Le taux d’inflation est passé de 300 % par an à environ 50 % — un niveau encore très élevé. Cela a toutefois permis une hausse des salaires réels dans la seconde moitié de 2024, ramenant en moyenne le niveau des revenus réels à celui de la fin 2023. Mais sur l’ensemble de l’année 2024, les salaires réels moyens ont tout de même chuté de 12 %. Les agents du secteur public ont vu leur pouvoir d’achat reculer de 20 %, et les travailleurs informels — sans droits ni protections — ont subi une perte de 30 %. La légère amélioration observée depuis la mi-2024 est entièrement due à une hausse des revenus dans le secteur privé informel. Les salariés du public restent à -20 %, ceux du privé formel à -5 %, et, dans l’ensemble, tous les travailleurs argentins sont dans une situation plus défavorable qu’au début de l’année 2023.

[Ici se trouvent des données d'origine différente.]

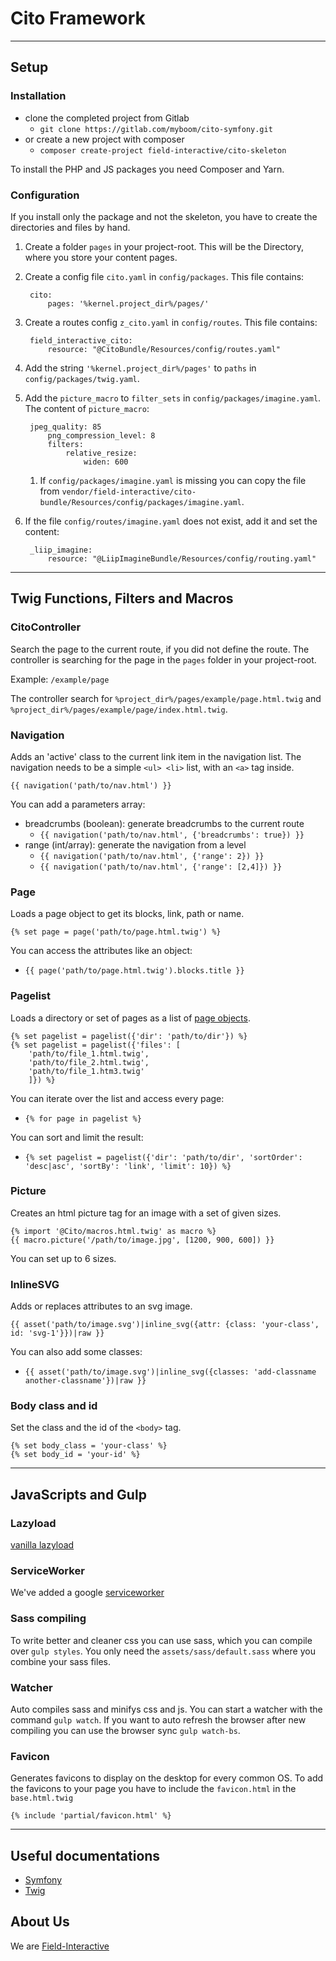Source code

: # Cito Framework

---

## Setup
### Installation
- clone the completed project from Gitlab
    - `git clone https://gitlab.com/myboom/cito-symfony.git`
- or create a new project with composer
    - `composer create-project field-interactive/cito-skeleton`

To install the PHP and JS packages you need Composer and Yarn.

### Configuration
If you install only the package and not the skeleton, you have to create the directories and files by hand.
1. Create a folder `pages` in your project-root. This will be the Directory, where you store your content pages.
1. Create a config file `cito.yaml` in `config/packages`. This file contains:

        cito:
            pages: '%kernel.project_dir%/pages/'

1. Create a routes config `z_cito.yaml` in `config/routes`. This file contains:

        field_interactive_cito:
            resource: "@CitoBundle/Resources/config/routes.yaml"
    
1. Add the string `'%kernel.project_dir%/pages'` to `paths` in `config/packages/twig.yaml`.
1. Add the `picture_macro` to `filter_sets` in `config/packages/imagine.yaml`. The content of `picture_macro`:
    
        jpeg_quality: 85
            png_compression_level: 8
            filters:            
                relative_resize:
                    widen: 600

    1. If `config/packages/imagine.yaml` is missing you can copy the file from 
    `vendor/field-interactive/cito-bundle/Resources/config/packages/imagine.yaml`.

1. If the file `config/routes/imagine.yaml` does not exist, add it and set the content:

        _liip_imagine:
            resource: "@LiipImagineBundle/Resources/config/routing.yaml"

---

## Twig Functions, Filters and Macros
### CitoController
Search the page to the current route, if you did not define the route. The controller is searching
for the page in the `pages` folder in your project-root. 

Example: `/example/page`

The controller search for `%project_dir%/pages/example/page.html.twig` and 
`%project_dir%/pages/example/page/index.html.twig`.

### Navigation
Adds an 'active' class to the current link item in the navigation list. The navigation needs to be a simple `<ul> <li>` list,
with an `<a>` tag inside.

    {{ navigation('path/to/nav.html') }}

You can add a parameters array:
- breadcrumbs (boolean): generate breadcrumbs to the current route
    - `{{ navigation('path/to/nav.html', {'breadcrumbs': true}) }}`
- range (int/array): generate the navigation from a level
    - `{{ navigation('path/to/nav.html', {'range': 2}) }}`
    - `{{ navigation('path/to/nav.html', {'range': [2,4]}) }}`

### Page
Loads a page object to get its blocks, link, path or name.

    {% set page = page('path/to/page.html.twig') %}

You can access the attributes like an object:
- `{{ page('path/to/page.html.twig').blocks.title }}`

### Pagelist
Loads a directory or set of pages as a list of [page objects](#page).

    {% set pagelist = pagelist({'dir': 'path/to/dir'}) %}
    {% set pagelist = pagelist({'files': [
        'path/to/file_1.html.twig',
        'path/to/file_2.html.twig',
        'path/to/file_1.htm3.twig'
        ]}) %}

You can iterate over the list and access every page:
- `{% for page in pagelist %}`

You can sort and limit the result:
- `{% set pagelist = pagelist({'dir': 'path/to/dir', 'sortOrder': 'desc|asc', 'sortBy': 'link', 'limit': 10}) %}`

### Picture
Creates an html picture tag for an image with a set of given sizes.

    {% import '@Cito/macros.html.twig' as macro %}
    {{ macro.picture('/path/to/image.jpg', [1200, 900, 600]) }}

You can set up to 6 sizes.

### InlineSVG
Adds or replaces attributes to an svg image.

    {{ asset('path/to/image.svg')|inline_svg({attr: {class: 'your-class', id: 'svg-1'}})|raw }}

You can also add some classes:
- `{{ asset('path/to/image.svg')|inline_svg({classes: 'add-classname another-classname'})|raw }}`

### Body class and id
Set the class and the id of the `<body>` tag.

    {% set body_class = 'your-class' %}
    {% set body_id = 'your-id' %}

---

## JavaScripts and Gulp
### Lazyload
[vanilla lazyload](https://github.com/verlok/lazyload)

### ServiceWorker
We've added a google [serviceworker](https://developers.google.com/web/tools/workbox/)

### Sass compiling
To write better and cleaner css you can use sass, which you can compile over `gulp styles`.
You only need the `assets/sass/default.sass` where you combine your sass files.

### Watcher
Auto compiles sass and minifys css and js. You can start a watcher with the command `gulp watch`.
If you want to auto refresh the browser after new compiling you can use the browser sync `gulp watch-bs`.

### Favicon
Generates favicons to display on the desktop for every common OS. To add the favicons to your page you have to
include the `favicon.html` in the `base.html.twig`

    {% include 'partial/favicon.html' %}

---

## Useful documentations
- [Symfony](https://symfony.com/doc/current/index.html)
- [Twig](https://twig.symfony.com/doc/2.x/)


## About Us
We are [Field-Interactive](https://www.field-interactive.com)
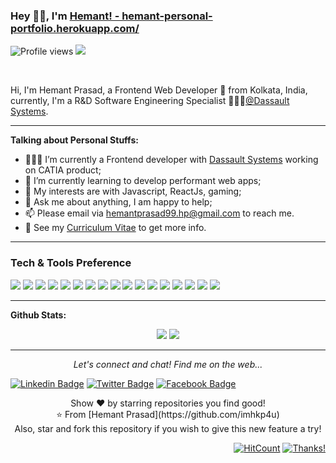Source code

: ### Hey 👋🏽, I'm [Hemant! - hemant-personal-portfolio.herokuapp.com/](https://hemant-personal-portfolio.herokuapp.com/)  
![Profile views](https://gpvc.arturio.dev/imhkp4u)  <img src="https://img.shields.io/github/followers/imhkp4u?label=Follow" style=" float:left, margin-right:10px" /> 


<br/>

Hi, I'm Hemant Prasad, a Frontend Web Developer 🚀 from Kolkata, India, currently, I'm a  R&D Software Engineering Specialist 👨🏽‍💼[@Dassault Systems](https://www.3ds.com/). 

---
  
**Talking about Personal Stuffs:**

- 👨🏽‍💻 I’m currently a Frontend developer with [Dassault Systems](https://www.3ds.com/) working on CATIA product;
- 🌱 I’m currently learning to develop performant web apps; 
- 🤔 My interests are with Javascript, ReactJs, gaming;
- 💬 Ask me about anything, I am happy to help;
- 📫 Please email via hemantprasad99.hp@gmail.com to reach me.
- 📝 See my [Curriculum Vitae](https://drive.google.com/file/d/1KGnscUMWSzRXD7PQgN37vB0XKke7NdGQ/view?usp=sharing) to get more info.

---


### Tech & Tools Preference

<img src = "https://img.shields.io/badge/-HTML5-E34F26?style=flat&logo=html5&logoColor=white"> <img src = "https://img.shields.io/badge/-CSS3-1572B6?style=flat&logo=css3&logoColor=white">
<img src="https://img.shields.io/badge/-Bootstrap-563D7C?style=flat&logo=bootstrap&logoColor=white">
<img src="https://img.shields.io/badge/-JavaScript-eed718?style=flat&logo=javascript&logoColor=ffffff">
<img src="https://img.shields.io/badge/-React-000000?style=flat&logo=react&logoColor=00c8ff">
<img src="https://img.shields.io/badge/-MongoDB-4DB33D?style=flat&logo=mongodb&logoColor=FFFFFF">
<img src="https://img.shields.io/badge/-GraphQL-e535ab?style=flat&logo=graphql&logoColor=FFFFFF">
<img src="https://img.shields.io/badge/-MySQL-F29111?style=flat&logo=mysql&logoColor=FFFFFF">
<img src="https://img.shields.io/badge/-Express.js-787878?style=flat">
<img src="https://img.shields.io/badge/-Node.js-3C873A?style=flat&logo=Node.js&logoColor=white">
<img src="https://img.shields.io/badge/-Firebase-FFA611?style=flat&logo=firebase&logoColor=FFFFFF">
<img src="http://img.shields.io/badge/-Google%20Cloud%20Platform-4285F4?style=flat&logo=google%20cloud&logoColor=white">
<img src="https://img.shields.io/badge/-Progressive Web Apps-5A0FC8?style=flat">
<img src="http://img.shields.io/badge/-Git-F1502F?style=flat&logo=git&logoColor=FFFFFF">
<img src="http://img.shields.io/badge/-Github-000000?style=flat&logo=github&logoColor=FFFFFF">
<img src="http://img.shields.io/badge/-VS%20Code-007ACC?style=flat&logo=visual%20studio%20code&logoColor=white">
<img src="http://img.shields.io/badge/-Heroku-430098?style=flat&logo=heroku&logoColor=white">

---

**Github Stats:**

<p align="center">
  
  <img src="https://github-readme-stats.vercel.app/api?username=imhkp4u&hide=stars&show_icons=true&theme=dracula&line_height=32">
  <img src="https://github-readme-stats.vercel.app/api/top-langs/?username=imhkp4u&count_private=true&theme=dracula">

</p>

---

<p align="center">
  <i>Let's connect and chat! Find me on the web...</i>
  
   [![Linkedin Badge](https://img.shields.io/badge/-@hemant_prasad-blue?style=flat-square&logo=Linkedin&logoColor=white&link=https://www.linkedin.com/in/imhkp4u/)](https://www.linkedin.com/in/imhkp4u/) [![Twitter Badge](https://img.shields.io/badge/-@hemant_prasad-1ca0f1?style=flat-square&labelColor=1ca0f1&logo=twitter&logoColor=white&link=https://twitter.com/HemantP65524466)](https://twitter.com/HemantP65524466) [![Facebook Badge](https://img.shields.io/badge/-@____hemant____prasad____-3b5998?style=flat-square&labelColor=3b5998&logo=facebook&logoColor=white&link=https://www.facebook.com/imhkp4u)](https://www.facebook.com/imhkp4u)
    
    
  <p align="center">
    Show ❤️ by starring repositories you find good! 
    <br />
    ⭐️ From [Hemant Prasad](https://github.com/imhkp4u)
    <br />
    Also, star and fork this repository if you wish to give this new feature a try!
  </p>
</p>

<div align="right">
  
[![HitCount](http://hits.dwyl.com/imhkp4u/imhkp4u.svg)](http://hits.dwyl.com/imhkp4u/imhkp4u) [![Thanks!](https://img.shields.io/badge/Thanks%20for%20visiting-!-1EAEDB.svg)](https://hemant-personal-portfolio.herokuapp.com/)

</div>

Pendant la récession provoquée par Milei en 2024, le taux de pauvreté calculé par l’administration a atteint un record de 51 %. Ce taux est désormais redescendu à 38 %, grâce à une combinaison de facteurs : la baisse de l’inflation, la remontée relative des revenus dans le secteur informel et des aides supplémentaires versées via l’allocation universelle pour l’enfance et les programmes d’aide alimentaire, ciblant principalement les enfants issus de familles pauvres et les mères. Sans ces dispositifs, la Banque mondiale estime que le taux de pauvreté extrême aurait pu être supérieur de 20 points. Malgré cette baisse, le taux de pauvreté reste aussi élevé qu’au moment de l’arrivée au pouvoir de Milei.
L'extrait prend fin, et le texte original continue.